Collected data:
-=-=-
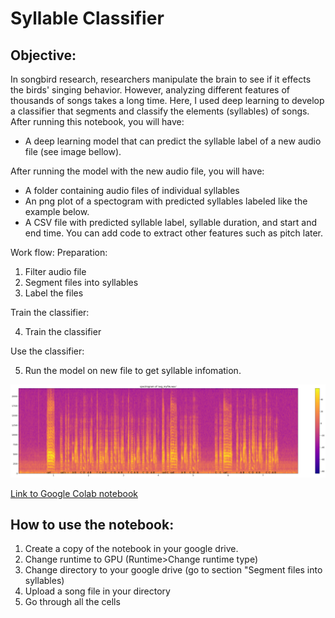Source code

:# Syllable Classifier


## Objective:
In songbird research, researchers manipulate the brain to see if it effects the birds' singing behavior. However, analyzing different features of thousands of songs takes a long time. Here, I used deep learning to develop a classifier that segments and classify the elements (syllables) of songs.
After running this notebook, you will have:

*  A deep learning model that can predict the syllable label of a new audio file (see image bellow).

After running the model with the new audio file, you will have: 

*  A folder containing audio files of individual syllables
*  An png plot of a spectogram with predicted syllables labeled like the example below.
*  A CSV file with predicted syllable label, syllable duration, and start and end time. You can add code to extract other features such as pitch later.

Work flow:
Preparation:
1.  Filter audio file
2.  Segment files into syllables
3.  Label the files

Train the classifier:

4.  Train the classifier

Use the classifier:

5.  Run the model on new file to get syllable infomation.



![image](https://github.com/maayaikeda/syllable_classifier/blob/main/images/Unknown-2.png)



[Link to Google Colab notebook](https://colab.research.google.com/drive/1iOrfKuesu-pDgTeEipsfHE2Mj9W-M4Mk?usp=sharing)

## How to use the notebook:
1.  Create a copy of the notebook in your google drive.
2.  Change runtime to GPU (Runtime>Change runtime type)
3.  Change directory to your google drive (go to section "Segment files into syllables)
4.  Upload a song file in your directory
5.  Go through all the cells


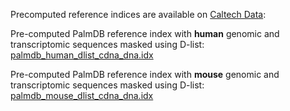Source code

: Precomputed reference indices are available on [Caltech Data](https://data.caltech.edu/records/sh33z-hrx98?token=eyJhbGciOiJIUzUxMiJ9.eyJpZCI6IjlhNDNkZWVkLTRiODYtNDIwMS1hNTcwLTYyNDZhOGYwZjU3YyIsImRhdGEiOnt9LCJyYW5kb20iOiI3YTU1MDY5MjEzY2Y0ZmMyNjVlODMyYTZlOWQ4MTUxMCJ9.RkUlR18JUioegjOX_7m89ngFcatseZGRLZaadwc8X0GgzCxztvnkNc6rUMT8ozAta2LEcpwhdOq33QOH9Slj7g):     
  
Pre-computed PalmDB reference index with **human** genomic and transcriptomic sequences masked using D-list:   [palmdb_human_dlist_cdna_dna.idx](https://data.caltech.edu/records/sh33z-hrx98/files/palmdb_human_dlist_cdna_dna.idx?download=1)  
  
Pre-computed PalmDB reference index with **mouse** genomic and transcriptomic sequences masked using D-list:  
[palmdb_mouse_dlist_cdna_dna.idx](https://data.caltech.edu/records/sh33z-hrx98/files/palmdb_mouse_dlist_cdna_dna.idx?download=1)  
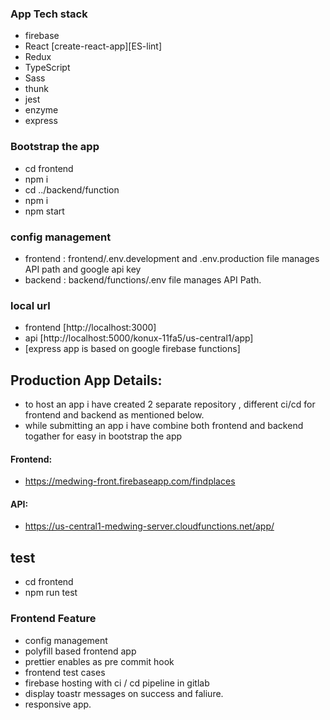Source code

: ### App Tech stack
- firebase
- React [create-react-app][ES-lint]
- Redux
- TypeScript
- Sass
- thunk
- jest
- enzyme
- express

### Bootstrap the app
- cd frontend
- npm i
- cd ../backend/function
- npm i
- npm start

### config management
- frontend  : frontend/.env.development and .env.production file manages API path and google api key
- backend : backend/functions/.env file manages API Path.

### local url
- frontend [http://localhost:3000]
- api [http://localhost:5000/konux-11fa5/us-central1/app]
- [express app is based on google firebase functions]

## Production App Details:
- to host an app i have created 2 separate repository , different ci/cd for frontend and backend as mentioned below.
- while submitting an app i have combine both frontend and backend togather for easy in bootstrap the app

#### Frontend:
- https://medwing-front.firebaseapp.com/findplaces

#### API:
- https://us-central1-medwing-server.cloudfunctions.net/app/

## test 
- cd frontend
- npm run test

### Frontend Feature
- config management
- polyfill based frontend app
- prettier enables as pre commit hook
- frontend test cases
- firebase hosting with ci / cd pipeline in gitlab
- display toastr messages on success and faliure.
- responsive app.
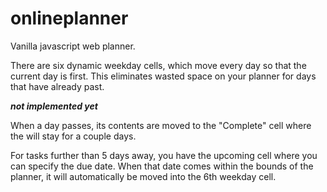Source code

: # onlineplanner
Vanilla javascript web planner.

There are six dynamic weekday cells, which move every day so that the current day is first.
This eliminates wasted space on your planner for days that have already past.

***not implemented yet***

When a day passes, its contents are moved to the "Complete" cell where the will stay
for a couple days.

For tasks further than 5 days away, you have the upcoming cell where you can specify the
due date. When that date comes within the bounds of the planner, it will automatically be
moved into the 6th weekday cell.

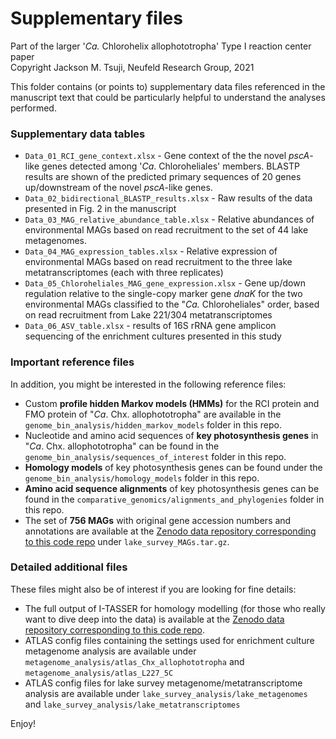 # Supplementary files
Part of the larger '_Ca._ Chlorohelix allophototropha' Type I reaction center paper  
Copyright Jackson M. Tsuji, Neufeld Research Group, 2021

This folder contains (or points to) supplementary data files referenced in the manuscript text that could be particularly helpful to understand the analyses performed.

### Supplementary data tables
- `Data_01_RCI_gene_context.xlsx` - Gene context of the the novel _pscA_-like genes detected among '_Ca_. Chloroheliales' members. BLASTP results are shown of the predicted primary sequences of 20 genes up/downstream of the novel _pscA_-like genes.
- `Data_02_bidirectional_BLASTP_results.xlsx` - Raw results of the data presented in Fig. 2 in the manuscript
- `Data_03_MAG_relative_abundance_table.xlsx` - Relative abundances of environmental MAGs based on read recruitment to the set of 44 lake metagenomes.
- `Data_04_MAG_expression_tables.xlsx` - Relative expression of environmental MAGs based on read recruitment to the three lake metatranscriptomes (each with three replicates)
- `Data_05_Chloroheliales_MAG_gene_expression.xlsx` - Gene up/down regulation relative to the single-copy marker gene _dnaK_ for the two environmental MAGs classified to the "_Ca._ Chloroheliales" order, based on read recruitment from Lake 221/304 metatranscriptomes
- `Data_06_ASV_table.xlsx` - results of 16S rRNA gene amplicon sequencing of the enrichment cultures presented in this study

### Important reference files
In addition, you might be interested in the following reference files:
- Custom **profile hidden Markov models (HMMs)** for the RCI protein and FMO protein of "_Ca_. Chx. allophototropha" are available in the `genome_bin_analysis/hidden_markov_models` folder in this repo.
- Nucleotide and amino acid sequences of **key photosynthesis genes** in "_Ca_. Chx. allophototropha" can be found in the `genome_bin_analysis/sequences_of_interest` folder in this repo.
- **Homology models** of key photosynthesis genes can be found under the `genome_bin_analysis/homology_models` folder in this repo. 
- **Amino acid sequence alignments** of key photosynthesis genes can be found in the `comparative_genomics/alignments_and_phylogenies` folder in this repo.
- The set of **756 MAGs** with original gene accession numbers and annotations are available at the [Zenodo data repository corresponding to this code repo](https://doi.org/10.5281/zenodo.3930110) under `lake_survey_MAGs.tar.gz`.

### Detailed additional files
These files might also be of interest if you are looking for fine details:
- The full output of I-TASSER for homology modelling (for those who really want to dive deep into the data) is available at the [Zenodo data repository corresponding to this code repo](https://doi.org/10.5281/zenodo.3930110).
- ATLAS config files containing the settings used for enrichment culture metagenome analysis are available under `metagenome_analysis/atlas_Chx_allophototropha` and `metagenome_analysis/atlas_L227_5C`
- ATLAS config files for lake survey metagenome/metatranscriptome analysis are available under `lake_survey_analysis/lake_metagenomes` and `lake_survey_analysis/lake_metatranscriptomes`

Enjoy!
-=-=-
- _WHAT YOU HAVE TO DO_
Of all the entries above, output exactly the lines between the one holding "- backend : backend/functions/.env" and the one holding "## Production App", inclusive.

- _SOLUTION BELOW_
- backend : backend/functions/.env file manages API Path.

### local url
- frontend [http://localhost:3000]
- api [http://localhost:5000/konux-11fa5/us-central1/app]
- [express app is based on google firebase functions]

## Production App Details:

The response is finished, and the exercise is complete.